Couples and individuals alike seek the aid of a sexual therapist for different purposes. Women and men alike encounter different forms of sexual dysfunction and it is by seeing a sex therapist that they can largely positively affect them. This kind of therapy has been proven to be so good not just for such problems, but also for addressing bored and attraction-related issues. 

More and more people are recognising the benefits of working with experts on this matter. Thus, finding the right person for the task is the way to go. With such an intimate topic, you need to be able to work with a person you are most comfortable with and who has the required expertise to help you out. 

  • Consider your reasons for needing sex therapy – there is a lot that goes into the field of sex therapy. It encompasses issues from desire, to physical problems that you might be experiencing. A good sex therapist should have a good clinical experience, but it doesn’t hurt for you to ask if they have dealt with people with similar issues. That is why it is so important for you to decide on the exact issues you want such therapy to address. So ask yourself what you want to achieve and what sort of therapy you want to accept. Bear in mind that it is very likely you will get certain homework exercises, such as communication, or reading educational materials. You have to be ready to discuss your most intimate topics with a therapist, as well as your partner. 

  • Consider the experience and credentials of the therapist – this was touched upon the previous point, but it is important enough that it needs to be mentioned separately.
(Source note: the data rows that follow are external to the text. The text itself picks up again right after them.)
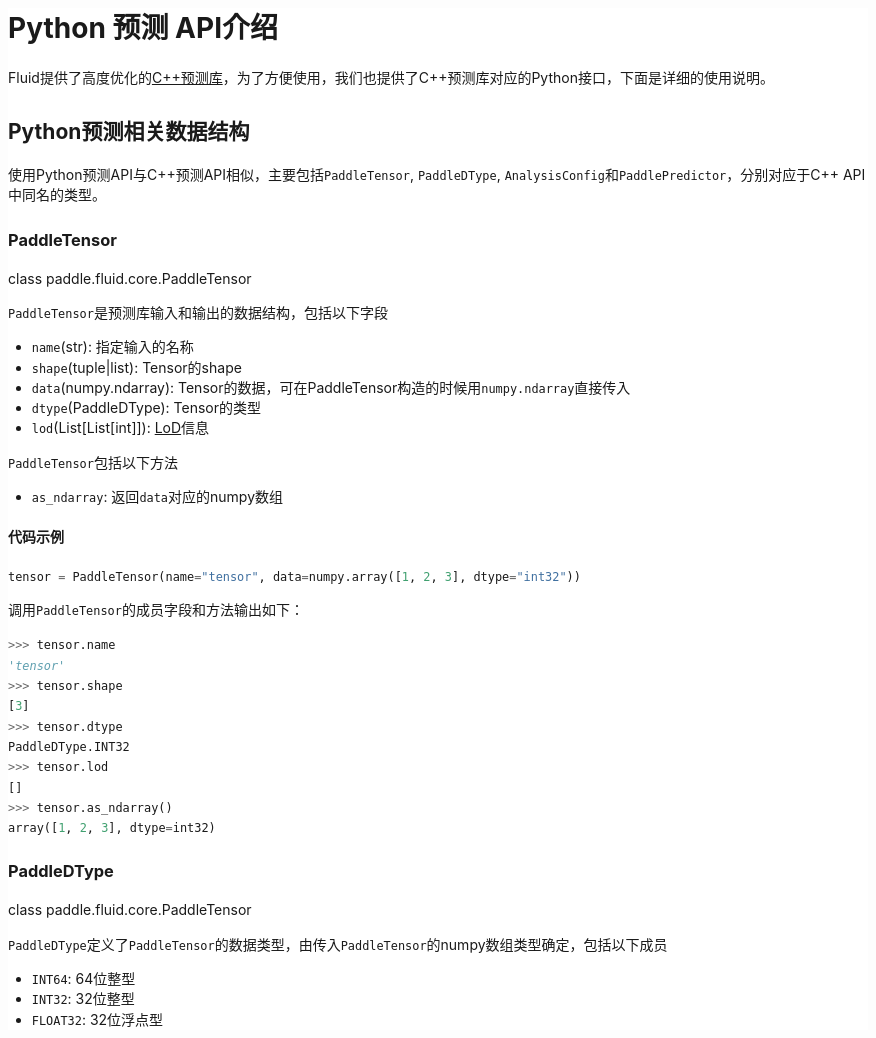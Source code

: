 # Python 预测 API介绍

Fluid提供了高度优化的[C++预测库](./native_infer.html)，为了方便使用，我们也提供了C++预测库对应的Python接口，下面是详细的使用说明。



## Python预测相关数据结构

使用Python预测API与C++预测API相似，主要包括`PaddleTensor`, `PaddleDType`, `AnalysisConfig`和`PaddlePredictor`，分别对应于C++ API中同名的类型。

### PaddleTensor

class paddle.fluid.core.PaddleTensor

`PaddleTensor`是预测库输入和输出的数据结构，包括以下字段

* `name`(str): 指定输入的名称
* `shape`(tuple|list): Tensor的shape
* `data`(numpy.ndarray): Tensor的数据，可在PaddleTensor构造的时候用`numpy.ndarray`直接传入
* `dtype`(PaddleDType): Tensor的类型
* `lod`(List[List[int]]): [LoD](../../../user_guides/howto/basic_concept/lod_tensor.html)信息

`PaddleTensor`包括以下方法

* `as_ndarray`: 返回`data`对应的numpy数组

#### 代码示例
``` python
tensor = PaddleTensor(name="tensor", data=numpy.array([1, 2, 3], dtype="int32"))
```
调用`PaddleTensor`的成员字段和方法输出如下：
``` python
>>> tensor.name
'tensor'
>>> tensor.shape
[3]
>>> tensor.dtype
PaddleDType.INT32
>>> tensor.lod
[]
>>> tensor.as_ndarray()
array([1, 2, 3], dtype=int32)
```


### PaddleDType

class paddle.fluid.core.PaddleTensor

`PaddleDType`定义了`PaddleTensor`的数据类型，由传入`PaddleTensor`的numpy数组类型确定，包括以下成员

* `INT64`: 64位整型
* `INT32`: 32位整型
* `FLOAT32`: 32位浮点型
For your therapist to be a reliable source of help, they should an MD, or PhD and then have done a sufficient number of hours in sexuality training. After all, you want the therapist to be able to consider all of the problems that might be present with their client. There are different dimensions the sexual therapist needs to be able to view the issues from – a psychological one, a physiological, a relational one and sometimes even a cultural one. 

  • Consider several options – there are many ways in which you can find a sex therapist. You can check out professional organisations, or perhaps seek referrals from your doctor and friends. Many online resources allow you to browse a database and pick from there. Whatever your sources of finding a therapist are, it is best not to just go with the first option presented. Instead, you should see 2-3 therapists and do an initial consultation with them. Since every person’s issues are highly individual, it may take more than one therapist to know you have finally clicked well and can proceed with the therapy. 

  • Ask about their treatment plan – therapy is usually a dynamic process, which changes as you proceed forward. However, it is important to ask your therapist what their therapy plan is for you and how it is going to go. In part, this has a lot to do with the fact that you will be able to better budget for therapy and monitor your progress. 

  • Check-in with yourself as the therapy goes on – sexual problems are largely intimate in nature. It will only get more comfortable as you progress the treatment. If you don’t feel comfortable, then perhaps your therapist is not the best fit for you and you should seek another expert on the matter. 

All of these tips should ensure that you make the most of your work with a sexual therapist and overall manage to benefit from them in resolving your problems.